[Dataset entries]
[Start of Attachment]
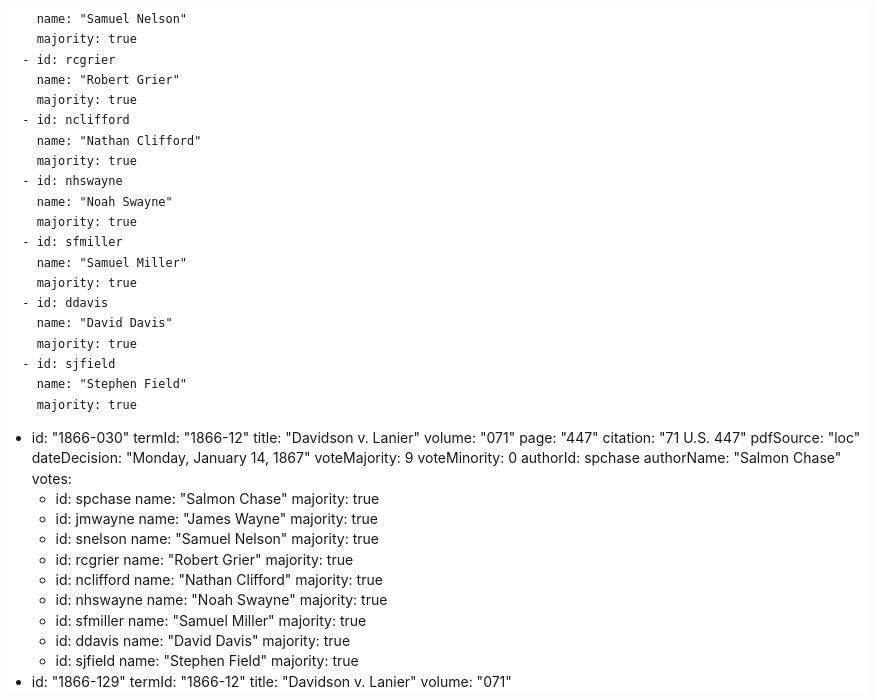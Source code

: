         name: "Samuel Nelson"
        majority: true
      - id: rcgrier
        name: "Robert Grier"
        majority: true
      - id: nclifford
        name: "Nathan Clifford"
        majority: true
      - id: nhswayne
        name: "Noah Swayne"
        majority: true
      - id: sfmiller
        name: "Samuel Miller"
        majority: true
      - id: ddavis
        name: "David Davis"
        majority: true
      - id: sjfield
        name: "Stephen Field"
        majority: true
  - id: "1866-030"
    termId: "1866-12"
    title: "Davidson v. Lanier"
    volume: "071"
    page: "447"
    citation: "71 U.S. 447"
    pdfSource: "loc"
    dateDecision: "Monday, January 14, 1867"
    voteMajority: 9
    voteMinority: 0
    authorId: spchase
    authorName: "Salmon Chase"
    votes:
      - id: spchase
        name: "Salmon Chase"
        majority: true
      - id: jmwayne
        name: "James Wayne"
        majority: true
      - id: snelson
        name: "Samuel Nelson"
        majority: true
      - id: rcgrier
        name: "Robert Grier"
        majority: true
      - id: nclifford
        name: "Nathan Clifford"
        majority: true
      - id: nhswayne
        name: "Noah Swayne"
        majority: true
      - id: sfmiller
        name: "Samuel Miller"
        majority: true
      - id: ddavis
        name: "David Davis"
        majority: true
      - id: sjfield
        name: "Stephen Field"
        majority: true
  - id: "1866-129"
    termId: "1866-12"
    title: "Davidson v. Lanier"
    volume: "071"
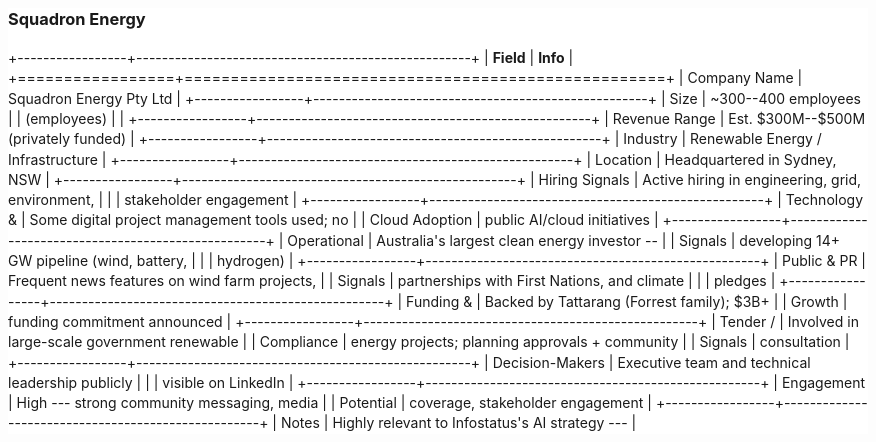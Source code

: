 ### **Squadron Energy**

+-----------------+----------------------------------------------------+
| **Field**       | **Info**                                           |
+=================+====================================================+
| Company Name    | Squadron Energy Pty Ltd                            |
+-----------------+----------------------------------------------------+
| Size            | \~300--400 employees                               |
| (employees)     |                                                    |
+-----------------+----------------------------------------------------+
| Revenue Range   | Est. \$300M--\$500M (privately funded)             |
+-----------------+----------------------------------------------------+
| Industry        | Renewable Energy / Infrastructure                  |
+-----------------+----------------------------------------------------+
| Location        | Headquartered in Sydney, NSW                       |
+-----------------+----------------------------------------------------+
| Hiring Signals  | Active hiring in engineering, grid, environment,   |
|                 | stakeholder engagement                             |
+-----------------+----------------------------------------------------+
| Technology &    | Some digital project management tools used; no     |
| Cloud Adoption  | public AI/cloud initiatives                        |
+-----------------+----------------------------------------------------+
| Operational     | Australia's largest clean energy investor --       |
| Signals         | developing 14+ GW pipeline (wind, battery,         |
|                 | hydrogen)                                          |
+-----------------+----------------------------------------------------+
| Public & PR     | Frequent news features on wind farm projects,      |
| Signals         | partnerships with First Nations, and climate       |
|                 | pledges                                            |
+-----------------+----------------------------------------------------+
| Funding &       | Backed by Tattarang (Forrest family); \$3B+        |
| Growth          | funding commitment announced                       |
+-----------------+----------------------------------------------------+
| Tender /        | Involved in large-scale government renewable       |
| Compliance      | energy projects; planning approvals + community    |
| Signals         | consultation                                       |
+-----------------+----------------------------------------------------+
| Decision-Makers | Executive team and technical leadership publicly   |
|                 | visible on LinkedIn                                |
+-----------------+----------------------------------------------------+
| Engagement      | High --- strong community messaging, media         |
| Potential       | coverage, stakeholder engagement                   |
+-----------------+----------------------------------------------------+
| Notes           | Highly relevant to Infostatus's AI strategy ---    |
[End of Attachment]
[Start of Attachment]
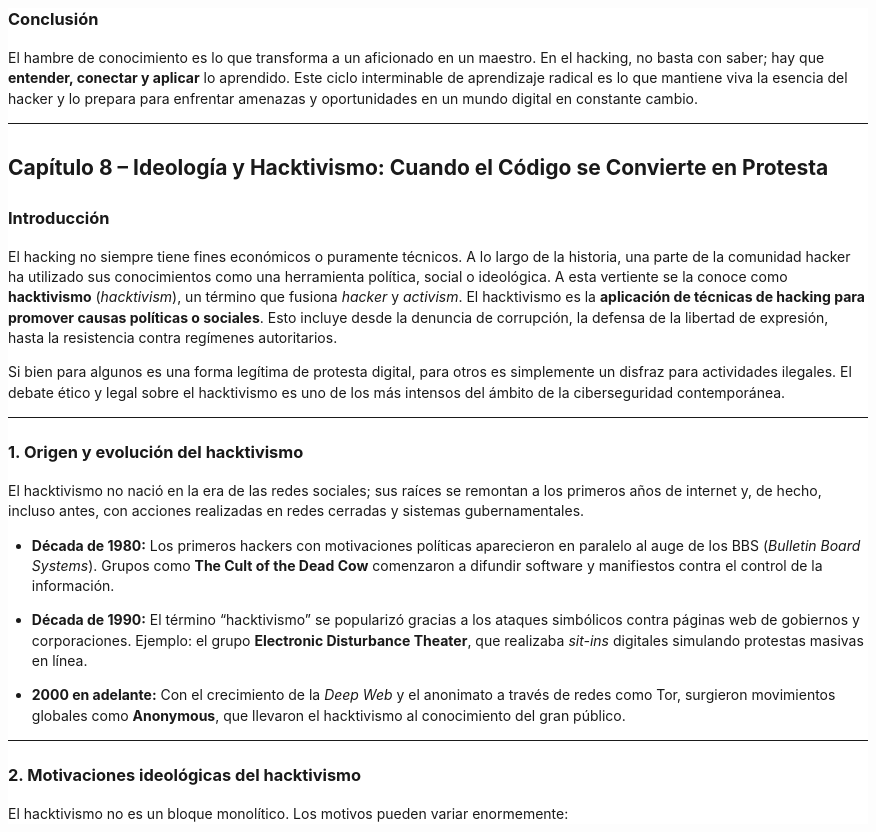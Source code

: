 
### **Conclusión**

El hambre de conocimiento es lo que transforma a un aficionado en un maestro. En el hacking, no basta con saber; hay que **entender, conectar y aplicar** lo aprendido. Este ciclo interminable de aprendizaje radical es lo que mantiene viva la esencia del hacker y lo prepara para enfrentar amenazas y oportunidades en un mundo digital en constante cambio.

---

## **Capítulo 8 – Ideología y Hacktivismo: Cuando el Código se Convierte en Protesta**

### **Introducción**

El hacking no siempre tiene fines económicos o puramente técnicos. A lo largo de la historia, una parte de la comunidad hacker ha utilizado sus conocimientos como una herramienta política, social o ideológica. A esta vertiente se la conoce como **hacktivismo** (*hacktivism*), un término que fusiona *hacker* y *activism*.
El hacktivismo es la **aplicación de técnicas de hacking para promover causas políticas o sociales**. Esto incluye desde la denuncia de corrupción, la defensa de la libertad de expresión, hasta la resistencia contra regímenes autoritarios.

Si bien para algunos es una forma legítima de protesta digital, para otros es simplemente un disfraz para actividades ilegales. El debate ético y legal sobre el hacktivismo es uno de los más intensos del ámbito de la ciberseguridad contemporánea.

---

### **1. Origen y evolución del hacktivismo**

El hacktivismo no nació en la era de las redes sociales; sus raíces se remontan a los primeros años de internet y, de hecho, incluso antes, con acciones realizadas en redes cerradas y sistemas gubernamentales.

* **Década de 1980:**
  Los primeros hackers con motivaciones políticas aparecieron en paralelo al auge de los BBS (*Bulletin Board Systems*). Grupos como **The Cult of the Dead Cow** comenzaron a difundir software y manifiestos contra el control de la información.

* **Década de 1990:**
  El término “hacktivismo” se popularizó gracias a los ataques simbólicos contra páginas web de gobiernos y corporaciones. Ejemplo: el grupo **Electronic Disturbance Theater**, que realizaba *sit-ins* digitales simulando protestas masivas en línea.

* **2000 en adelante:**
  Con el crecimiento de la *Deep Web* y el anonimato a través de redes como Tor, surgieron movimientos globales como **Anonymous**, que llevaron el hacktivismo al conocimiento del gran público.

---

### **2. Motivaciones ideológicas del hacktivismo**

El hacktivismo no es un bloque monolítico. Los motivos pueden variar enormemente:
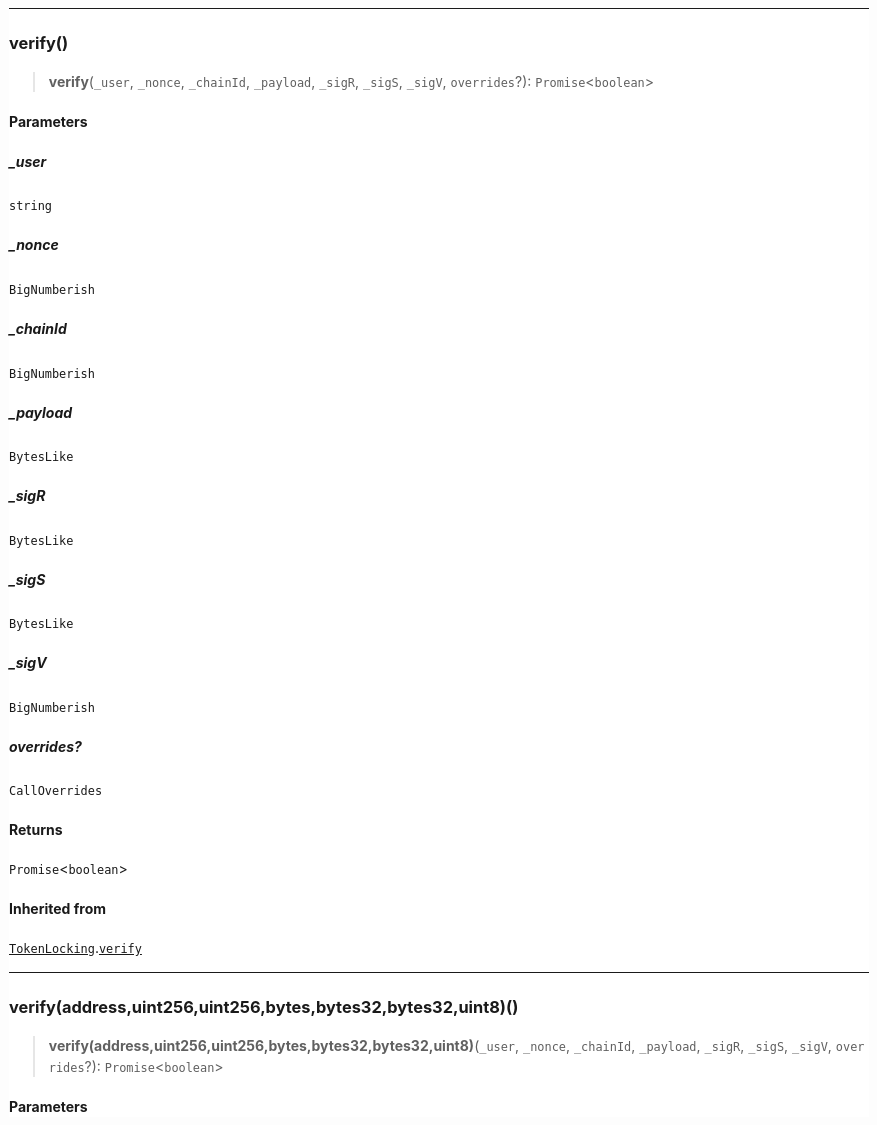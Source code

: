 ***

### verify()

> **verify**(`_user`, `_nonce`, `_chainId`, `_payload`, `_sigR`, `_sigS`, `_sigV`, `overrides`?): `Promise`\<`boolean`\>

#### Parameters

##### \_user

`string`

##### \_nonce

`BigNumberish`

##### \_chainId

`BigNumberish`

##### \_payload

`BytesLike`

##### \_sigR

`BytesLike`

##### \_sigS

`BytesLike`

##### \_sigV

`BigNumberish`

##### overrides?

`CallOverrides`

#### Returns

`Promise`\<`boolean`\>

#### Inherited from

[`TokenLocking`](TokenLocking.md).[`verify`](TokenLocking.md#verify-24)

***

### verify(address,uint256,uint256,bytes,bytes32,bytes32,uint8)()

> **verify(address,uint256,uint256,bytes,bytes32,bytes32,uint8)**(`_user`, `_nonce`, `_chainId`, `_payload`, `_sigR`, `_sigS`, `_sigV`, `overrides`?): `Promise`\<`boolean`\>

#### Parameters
[End of Attachment]
* **Your assignment**
For the string "contra", show each line of the entries above where it occurs.

* **Answer box**
El hacktivismo es la **aplicación de técnicas de hacking para promover causas políticas o sociales**. Esto incluye desde la denuncia de corrupción, la defensa de la libertad de expresión, hasta la resistencia contra regímenes autoritarios.
  Los primeros hackers con motivaciones políticas aparecieron en paralelo al auge de los BBS (*Bulletin Board Systems*). Grupos como **The Cult of the Dead Cow** comenzaron a difundir software y manifiestos contra el control de la información.
  El término “hacktivismo” se popularizó gracias a los ataques simbólicos contra páginas web de gobiernos y corporaciones. Ejemplo: el grupo **Electronic Disturbance Theater**, que realizaba *sit-ins* digitales simulando protestas masivas en línea.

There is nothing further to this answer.